Here we examine flow thickening during interaction with an obstacle, and compare the effects of barriers on local flow thickness in each simulation code. The steady-state thicknesses are plotted against internal angle of the obstacle in Fig. 3. An obstacle internal angle of 0° refers to the control case with no obstacle (BM-A). This comparison shows that OpenFOAM, VolcFlow and COMSOL reproduce the experimental results for the 90° obstacle but underestimate, to varying degrees, the flow accumulation behind the 180° barrier. MOLASSES, in contrast, reproduces the lava thickness behind the 180° barrier but overestimates the thickness behind the 90° barrier. FLOW-3D simulations are thinner in the control and 180° obstacle cases, but thicker against the 90° barrier. Overall, OpenFOAM has the lowest NRMSE (6.62%), followed by MOLASSES (11.60%; Table 2).

Fig. 3
figure 3

Results of Benchmarks A and B. Change in flow thickness 0.5 cm upslope of the obstacle (24.5 cm downslope of the vent) with increasing obstacle internal angle for the control (0°), 90°, and 180° benchmarks. FLOW-3D and VolcFlow values are slightly shifted for the 180° obstacle to avoid direct overlap

Benchmark C: Cooling, isoviscous axisymmetric flow

The cooling, radially spreading benchmark provides a test of combined axisymmetric flow and thermal effects. Axisymmetric dome extrusion has an isoviscous analytical solution (Huppert, 1982), which we plot alongside the experimental measurements (Garel et al., 2012) and results from all models that support temperature calculation in Fig. 4a. All models replicate the observed axisymmetric flow spreading (NRMSE <8%) and capture the cooling of the flow with temperature profiles along radius at 1230 s (NRMSE <0.3%; Fig. 4b). In detail, OpenFOAM and COMSOL bracket the experimental data for spreading, which is offset slightly from the analytical solution of Huppert (1982).
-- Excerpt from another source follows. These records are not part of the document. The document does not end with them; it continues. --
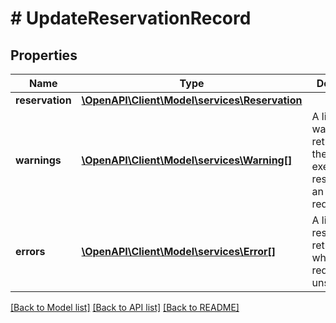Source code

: # # UpdateReservationRecord

## Properties

Name | Type | Description | Notes
------------ | ------------- | ------------- | -------------
**reservation** | [**\OpenAPI\Client\Model\services\Reservation**](Reservation.md) |  | [optional]
**warnings** | [**\OpenAPI\Client\Model\services\Warning[]**](Warning.md) | A list of warnings returned in the sucessful execution response of an API request. | [optional]
**errors** | [**\OpenAPI\Client\Model\services\Error[]**](Error.md) | A list of error responses returned when a request is unsuccessful. | [optional]

[[Back to Model list]](../../README.md#models) [[Back to API list]](../../README.md#endpoints) [[Back to README]](../../README.md)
MOLASSES matches the experimental radial growth well (NRMSE 0.56%), and for this horizontal, low effusion rate example, MOLASSES volume steps can relate well to time steps with constant effusion rate.

Fig. 4
figure 4

Results of Benchmark C. a Radial flow advance. b Normalized temperature profiles from the Garel et al. (2012) experiment C14 and our model simulations adjusted for emissivity

Benchmark D: Cooling, solidifying sloping flow

The final benchmark is based on an experiment in which molten basalt was poured at a steady flux onto a sloping surface of sand. Here we compare the downslope and cross-slope propagation of the flow and the thickness 50 cm downslope of the vent through time (Fig. 5). Solidification is approximated in the OpenFOAM and FLOW-3D models using a temperature-dependent rheology (Lev et al., 2012; Cordonnier et al., 2015). For comparison, we plot the results from isothermal VolcFlow and COMSOL simulations, which use the initial viscosity (corresponding to the eruption temperature) of the temperature-dependent flows. The molten basalt experiment shows an initial linear advance that contrasts with the modeled versions. This is likely related to the lava supply, which is provided through a channel with a small initial downslope velocity in the experiment, rather than a point source as modeled (Dietterich et al., 2015). OpenFOAM generally overestimates the downslope propagation (NRMSE 6.34%) and lateral spreading behavior of the flow (NRMSE 7.27%). FLOW-3D, along with the isoviscous VolcFlow and COMSOL simulations do a good job in simulating the downslope flow propagation (NRMSE <5%). The isoviscous models then overestimate the flow width, while the FLOW-3D model is narrower (NRMSE 9–13%). MOLASSES produces a simulation that is both significantly shorter and narrower than the experiment (NRMSE 21–39%). In the third dimension, MOLASSES and FLOW-3D capture the flow thickness downslope of the vent (NRMSE 6.15 and 14.29%, respectively). OpenFOAM, VolcFlow, and COMSOL are all thinner than the observed flow (NRMSE >20%).

Fig. 5
figure 5

Results of Benchmark D. a Molten basalt benchmark flow advance (X and Y). b Flow thickness 50 cm from the source with time since the flow front reached that distance. The MOLASSES data point represents the thickness at 26 s after the flow reached 50 cm, but this thickness represents the approximately steady-state value (Additional file 1)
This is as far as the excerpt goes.